"I don't quite comprehend this mystery, Bess," he said, while an anxious frown puckered his brows. "There's a policeman here that accuses me of having abducted a child. There's one missing from Water Street, it seems, and he claims that she is here in this house."

"What?"

"'Tis a remarkable story. I can't seem to get at the bottom of it. He doesn't know me; and he says his orders are not to go away without the child. I can't convince him that there's no child here."

Just then they both started violently, for a double sound broke on their ears, a long-drawn shriek as of a child in pain, followed by Archie's voice, loud and remorseful,—

"Oh, by George!"

An instant later, Theodora appeared on the landing, ejaculating,—

"Gracious me! I forgot her."

"Theodora, what does this mean?" the doctor demanded breathlessly, as he rushed up the stairs. Then, at the open door, he paused in sheer amazement.

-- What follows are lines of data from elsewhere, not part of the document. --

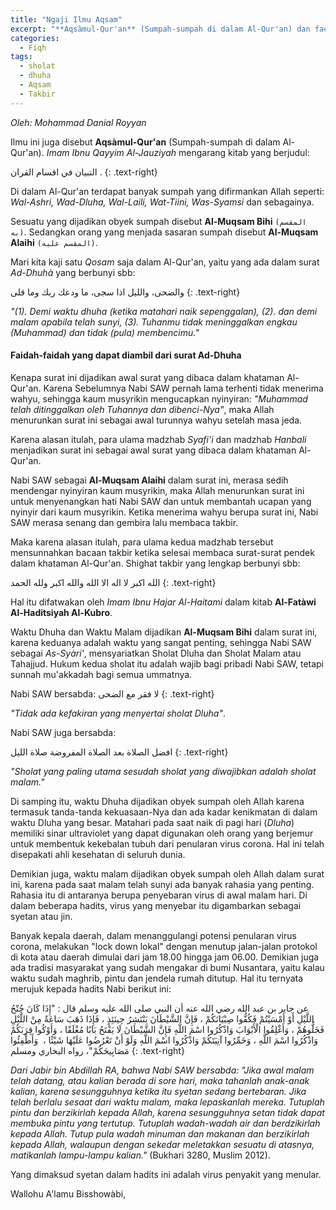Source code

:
 ```yaml
---
title: "Ngaji Ilmu Aqsam"
excerpt: "**Aqsàmul-Qur'an** (Sumpah-sumpah di dalam Al-Qur'an) dan faedahnya"
categories:
  - Fiqh 
tags:
  - sholat 
  - dhuha 
  - Aqsam
  - Takbir
---
```


*Oleh: Mohammad Danial Royyan*

Ilmu ini juga disebut **Aqsàmul-Qur'an** (Sumpah-sumpah di dalam Al-Qur'an). _Imam Ibnu Qayyim Al-Jauziyah_ mengarang kitab yang berjudul:

التبيان في اقسام القران .
{: .text-right}

Di dalam Al-Qur'an terdapat banyak sumpah yang difirmankan Allah seperti: _Wal-Ashri, Wad-Dluha, Wal-Laili, Wat-Tiini, Was-Syamsi_ dan sebagainya.

Sesuatu yang dijadikan obyek sumpah disebut **Al-Muqsam Bihi** `(المقسم به)`. Sedangkan orang yang menjada sasaran sumpah disebut **Al-Muqsam Alaihi** `(المقسم عليه)`.

Mari kita kaji satu _Qosam_ saja dalam Al-Qur'an, yaitu yang ada dalam surat _Ad-Dhuhà_ yang berbunyi sbb:

والضحى، والليل اذا سجى، ما ودعك ربك وما قلى 
{: .text-right}

_"(1). Demi waktu dhuha (ketika matahari naik sepenggalan), (2). dan demi malam apabila telah sunyi, (3). Tuhanmu tidak meninggalkan engkau (Muhammad) dan tidak (pula) membencimu."_

#### Faidah-faidah yang dapat diambil dari surat Ad-Dhuha 

Kenapa surat ini dijadikan awal surat yang dibaca dalam khataman Al-Qur'an. Karena Sebelumnya Nabi SAW pernah lama terhenti tidak menerima wahyu, sehingga kaum musyrikin mengucapkan nyinyiran: _"Muhammad telah ditinggalkan oleh Tuhannya dan dibenci-Nya"_, maka Allah menurunkan surat ini sebagai awal turunnya wahyu setelah masa jeda.

Karena alasan itulah, para ulama madzhab _Syafi'i_ dan madzhab _Hanbali_ menjadikan surat ini sebagai awal surat yang dibaca dalam khataman Al-Qur'an.

Nabi SAW sebagai **Al-Muqsam Alaihi** dalam surat ini, merasa sedih mendengar nyinyiran kaum musyrikin, maka Allah menurunkan surat ini untuk menyenangkan hati Nabi SAW dan untuk membantah ucapan yang nyinyir dari kaum musyrikin. Ketika menerima wahyu berupa surat ini, Nabi SAW merasa senang dan gembira lalu membaca takbir.

Maka karena alasan itulah, para ulama kedua madzhab tersebut mensunnahkan bacaan takbir ketika selesai membaca surat-surat pendek dalam khataman Al-Qur'an. Shighat takbir yang lengkap berbunyi sbb:

الله اكبر لا اله الا الله والله اكبر ولله الحمد
{: .text-right}

Hal itu difatwakan oleh _Imam Ibnu Hajar Al-Haitami_ dalam kitab **Al-Fatàwi Al-Haditsiyah Al-Kubro**.

Waktu Dhuha dan Waktu Malam dijadikan **Al-Muqsam Bihi** dalam surat ini, karena keduanya adalah waktu yang sangat penting, sehingga Nabi SAW sebagai _As-Syàri'_, mensyariatkan Sholat Dluha dan Sholat Malam atau Tahajjud. Hukum kedua sholat itu adalah wajib bagi pribadi Nabi SAW, tetapi sunnah mu'akkadah bagi semua ummatnya.

Nabi SAW bersabda:
لا فقر مع الضحى
{: .text-right}

_"Tidak ada kefakiran yang menyertai sholat Dluha"_.

Nabi SAW juga bersabda:

افضل الصلاة بعد الصلاة المفروضة صلاة الليل
{: .text-right}

_"Sholat yang paling utama sesudah sholat yang diwajibkan adalah sholat malam."_

Di samping itu, waktu Dhuha dijadikan obyek sumpah oleh Allah karena termasuk tanda-tanda kekuasaan-Nya dan ada kadar kenikmatan di dalam waktu Dluha yang besar. Matahari pada saat naik di pagi hari (_Dluha_) memiliki sinar ultraviolet yang dapat digunakan oleh orang yang berjemur untuk membentuk kekebalan tubuh dari penularan virus corona. Hal ini telah disepakati ahli kesehatan di seluruh dunia.

Demikian juga, waktu malam dijadikan obyek sumpah oleh Allah dalam surat ini, karena pada saat malam telah sunyi ada banyak rahasia yang penting. Rahasia itu di antaranya berupa penyebaran virus di awal malam hari. Di dalam beberapa hadits, virus yang menyebar itu digambarkan sebagai syetan atau jin.

Banyak kepala daerah, dalam menanggulangi potensi penularan virus corona, melakukan "lock down lokal" dengan menutup jalan-jalan protokol di kota atau daerah dimulai dari jam 18.00 hingga jam 06.00. Demikian juga ada tradisi masyarakat yang sudah mengakar di bumi Nusantara, yaitu kalau waktu sudah maghrib, pintu dan jendela rumah ditutup. Hal itu ternyata merujuk kepada hadits Nabi berikut ini:

عن جابر بن عبد الله رضي الله عنه أن النبي صلى الله عليه وسلم قال : "إِذَا كَانَ جُنْحُ اللَّيْلِ أَوْ أَمْسَيْتُمْ فَكُفُّوا صِبْيَانَكُمْ ، فَإِنَّ الشَّيْطَانَ يَنْتَشِرُ حِينَئِذٍ ، فَإِذَا ذَهَبَ سَاعَةٌ مِنْ اللَّيْلِ فَخَلُّوهُمْ ، وَأَغْلِقُوا الْأَبْوَابَ وَاذْكُرُوا اسْمَ اللَّهِ فَإِنَّ الشَّيْطَانَ لَا يَفْتَحُ بَابًا مُغْلَقًا ، وَأَوْكُوا قِرَبَكُمْ وَاذْكُرُوا اسْمَ اللَّهِ ، وَخَمِّرُوا آنِيَتَكُمْ وَاذْكُرُوا اسْمَ اللَّهِ وَلَوْ أَنْ تَعْرُضُوا عَلَيْهَا شَيْئًا ،  وَأَطْفِئُوا مَصَابِيحَكُمْ"، رواه البخاري ومسلم
{: .text-right}

_Dari Jabir bin Abdillah RA, bahwa Nabi SAW bersabda: "Jika awal malam telah datang, atau kalian berada di sore hari, maka tahanlah anak-anak kalian, karena sesungguhnya ketika itu syetan sedang bertebaran. Jika telah berlalu sesaat dari waktu malam, maka lepaskanlah mereka. Tutuplah pintu dan berzikirlah kepada Allah, karena sesungguhnya setan tidak dapat membuka pintu yang tertutup. Tutuplah wadah-wadah air dan berdzikirlah kepada Allah. Tutup pula wadah minuman dan makanan dan berzikirlah kepada Allah, walaupun dengan sekedar meletakkan sesuatu di atasnya, matikanlah lampu-lampu kalian."_ (Bukhari 3280, Muslim 2012).

Yang dimaksud syetan dalam hadits ini adalah virus penyakit yang menular.

Wallohu A'lamu Bisshowàbi,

In the middle of the floor stood Archie Holden, staring at the bed with a face devoid of all expression. Sitting up in the bed and staring back at him with a face of injured innocence and pain, was an unwholesome child of Keltic extraction and unneat exterior, with a dingy knitted hood in lieu of nightcap, and two chapped hands appearing from two vast gray sleeves.

Archie appeared to think that it devolved upon him to explain the situation.

"I'm sorry," he said meekly. "You see, I didn't turn up the gas at first, but I just sat down on the edge of the bed to take off my shoes. I didn't know this—this young person was here, and I suppose I sat on her. But really I can't imagine where she came from. I didn't bring her."